Prompt:
Take each line below that has "package" and copy it.

[Rendered images with source text]
★ ★ ★ ★ ★ ★ ★
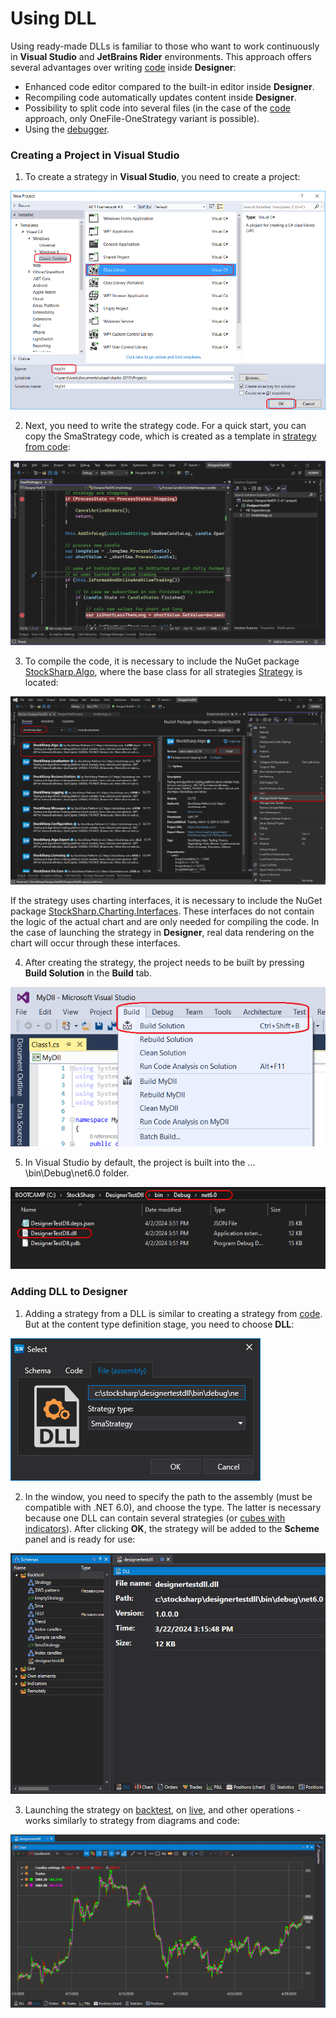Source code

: # Using DLL

Using ready-made DLLs is familiar to those who want to work continuously in **Visual Studio** and **JetBrains Rider** environments. This approach offers several advantages over writing [code](using_code.md) inside **Designer**:

- Enhanced code editor compared to the built-in editor inside **Designer**.
- Recompiling code automatically updates content inside **Designer**.
- Possibility to split code into several files (in the case of the [code](using_code.md) approach, only OneFile-OneStrategy variant is possible).
- Using the [debugger](using_dll/debug_dll_in_visual_studio.md).

### Creating a Project in Visual Studio

1. To create a strategy in **Visual Studio**, you need to create a project:

![Designer Creating a DLL cube in Visual Studio 00](../../../images/designer_creating_dll_element_in_visual_studio_00.png)

2. Next, you need to write the strategy code. For a quick start, you can copy the SmaStrategy code, which is created as a template in [strategy from code](using_code/csharp/first_strategy.md):

![Designer Creating a DLL cube in Visual Studio 03](../../../images/designer_creating_dll_element_in_visual_studio_03.png)

3. To compile the code, it is necessary to include the NuGet package [StockSharp.Algo](https://www.nuget.org/packages/stocksharp.algo), where the base class for all strategies [Strategy](xref:StockSharp.Algo.Strategies.Strategy) is located:

![Designer Creating a DLL cube in Visual Studio 04](../../../images/designer_creating_dll_element_in_visual_studio_04.png)

If the strategy uses charting interfaces, it is necessary to include the NuGet package [StockSharp.Charting.Interfaces](https://www.nuget.org/packages/stockSharp.charting.interfaces). These interfaces do not contain the logic of the actual chart and are only needed for compiling the code. In the case of launching the strategy in **Designer**, real data rendering on the chart will occur through these interfaces.

4. After creating the strategy, the project needs to be built by pressing **Build Solution** in the **Build** tab.

![Designer Creating a DLL cube in Visual Studio 01](../../../images/designer_creating_dll_element_in_visual_studio_01.png)

5. In Visual Studio by default, the project is built into the …\\bin\\Debug\\net6.0 folder.

![Designer Creating a DLL cube in Visual Studio 02](../../../images/designer_creating_dll_element_in_visual_studio_02.png)

### Adding DLL to Designer

1. Adding a strategy from a DLL is similar to creating a strategy from [code](using_code.md). But at the content type definition stage, you need to choose **DLL**:

![Designer_Creation_Strategy_Dll_00](../../../images/designer_creation_strategy_dll_00.png)

2. In the window, you need to specify the path to the assembly (must be compatible with .NET 6.0), and choose the type. The latter is necessary because one DLL can contain several strategies (or [cubes with indicators](using_dll/create_element_and_indicator.md)). After clicking **OK**, the strategy will be added to the **Scheme** panel and is ready for use:

![Designer_Creation_Strategy_Dll_01](../../../images/designer_creation_strategy_dll_01.png)

3. Launching the strategy on [backtest](../backtesting/user_interface.md), on [live](../live_execution/getting_started.md), and other operations - works similarly to strategy from diagrams and code:

![Designer_Creation_Strategy_Dll_02](../../../images/designer_creation_strategy_dll_02.png)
★ ★ ★ ★ ★ ★ ★
Output of the task:
3. To compile the code, it is necessary to include the NuGet package [StockSharp.Algo](https://www.nuget.org/packages/stocksharp.algo), where the base class for all strategies [Strategy](xref:StockSharp.Algo.Strategies.Strategy) is located:
If the strategy uses charting interfaces, it is necessary to include the NuGet package [StockSharp.Charting.Interfaces](https://www.nuget.org/packages/stockSharp.charting.interfaces). These interfaces do not contain the logic of the actual chart and are only needed for compiling the code. In the case of launching the strategy in **Designer**, real data rendering on the chart will occur through these interfaces.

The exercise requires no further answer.